→ **YOUR GOAL**:
What this exercise requires is a verbatim reproduction of the data below.

[INFORMATION Boundary: Start]

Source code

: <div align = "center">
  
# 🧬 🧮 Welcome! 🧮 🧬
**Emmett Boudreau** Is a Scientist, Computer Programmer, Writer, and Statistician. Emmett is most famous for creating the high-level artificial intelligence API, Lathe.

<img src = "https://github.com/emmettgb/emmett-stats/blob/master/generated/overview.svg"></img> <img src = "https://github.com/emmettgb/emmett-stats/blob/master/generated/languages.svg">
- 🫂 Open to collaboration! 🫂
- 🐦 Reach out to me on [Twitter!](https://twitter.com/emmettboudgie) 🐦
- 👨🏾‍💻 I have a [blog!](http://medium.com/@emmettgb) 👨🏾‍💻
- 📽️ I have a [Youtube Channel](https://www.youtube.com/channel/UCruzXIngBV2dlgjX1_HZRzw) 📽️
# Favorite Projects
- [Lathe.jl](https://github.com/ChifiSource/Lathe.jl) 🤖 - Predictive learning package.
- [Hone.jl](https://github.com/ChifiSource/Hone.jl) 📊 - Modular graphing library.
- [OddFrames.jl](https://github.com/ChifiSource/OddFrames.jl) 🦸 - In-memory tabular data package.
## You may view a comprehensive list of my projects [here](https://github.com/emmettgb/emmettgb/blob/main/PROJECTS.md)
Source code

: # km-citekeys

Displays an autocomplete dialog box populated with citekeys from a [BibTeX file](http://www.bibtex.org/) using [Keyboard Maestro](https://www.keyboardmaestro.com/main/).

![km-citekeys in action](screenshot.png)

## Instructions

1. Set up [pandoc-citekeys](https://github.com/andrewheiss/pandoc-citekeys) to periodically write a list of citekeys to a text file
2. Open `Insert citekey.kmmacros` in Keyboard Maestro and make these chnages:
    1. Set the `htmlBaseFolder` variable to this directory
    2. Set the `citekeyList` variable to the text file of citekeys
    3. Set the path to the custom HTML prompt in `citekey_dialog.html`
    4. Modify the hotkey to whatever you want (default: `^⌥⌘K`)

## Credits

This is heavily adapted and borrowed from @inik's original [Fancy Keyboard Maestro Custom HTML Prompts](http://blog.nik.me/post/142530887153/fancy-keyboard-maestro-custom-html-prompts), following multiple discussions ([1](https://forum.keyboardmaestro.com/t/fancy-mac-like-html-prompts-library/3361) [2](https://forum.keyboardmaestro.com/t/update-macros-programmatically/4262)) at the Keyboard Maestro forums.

[INFORMATION Boundary: End]

→ **ANSWER TO THIS TASK**:
Source code

: <div align = "center">
  
# 🧬 🧮 Welcome! 🧮 🧬
**Emmett Boudreau** Is a Scientist, Computer Programmer, Writer, and Statistician. Emmett is most famous for creating the high-level artificial intelligence API, Lathe.

<img src = "https://github.com/emmettgb/emmett-stats/blob/master/generated/overview.svg"></img> <img src = "https://github.com/emmettgb/emmett-stats/blob/master/generated/languages.svg">
- 🫂 Open to collaboration! 🫂
- 🐦 Reach out to me on [Twitter!](https://twitter.com/emmettboudgie) 🐦
- 👨🏾‍💻 I have a [blog!](http://medium.com/@emmettgb) 👨🏾‍💻
- 📽️ I have a [Youtube Channel](https://www.youtube.com/channel/UCruzXIngBV2dlgjX1_HZRzw) 📽️
# Favorite Projects
- [Lathe.jl](https://github.com/ChifiSource/Lathe.jl) 🤖 - Predictive learning package.
- [Hone.jl](https://github.com/ChifiSource/Hone.jl) 📊 - Modular graphing library.
- [OddFrames.jl](https://github.com/ChifiSource/OddFrames.jl) 🦸 - In-memory tabular data package.
## You may view a comprehensive list of my projects [here](https://github.com/emmettgb/emmettgb/blob/main/PROJECTS.md)
Source code

: # km-citekeys

Displays an autocomplete dialog box populated with citekeys from a [BibTeX file](http://www.bibtex.org/) using [Keyboard Maestro](https://www.keyboardmaestro.com/main/).

![km-citekeys in action](screenshot.png)

## Instructions

1. Set up [pandoc-citekeys](https://github.com/andrewheiss/pandoc-citekeys) to periodically write a list of citekeys to a text file
2. Open `Insert citekey.kmmacros` in Keyboard Maestro and make these chnages:
    1. Set the `htmlBaseFolder` variable to this directory
    2. Set the `citekeyList` variable to the text file of citekeys
    3. Set the path to the custom HTML prompt in `citekey_dialog.html`
    4. Modify the hotkey to whatever you want (default: `^⌥⌘K`)

## Credits

This is heavily adapted and borrowed from @inik's original [Fancy Keyboard Maestro Custom HTML Prompts](http://blog.nik.me/post/142530887153/fancy-keyboard-maestro-custom-html-prompts), following multiple discussions ([1](https://forum.keyboardmaestro.com/t/fancy-mac-like-html-prompts-library/3361) [2](https://forum.keyboardmaestro.com/t/update-macros-programmatically/4262)) at the Keyboard Maestro forums.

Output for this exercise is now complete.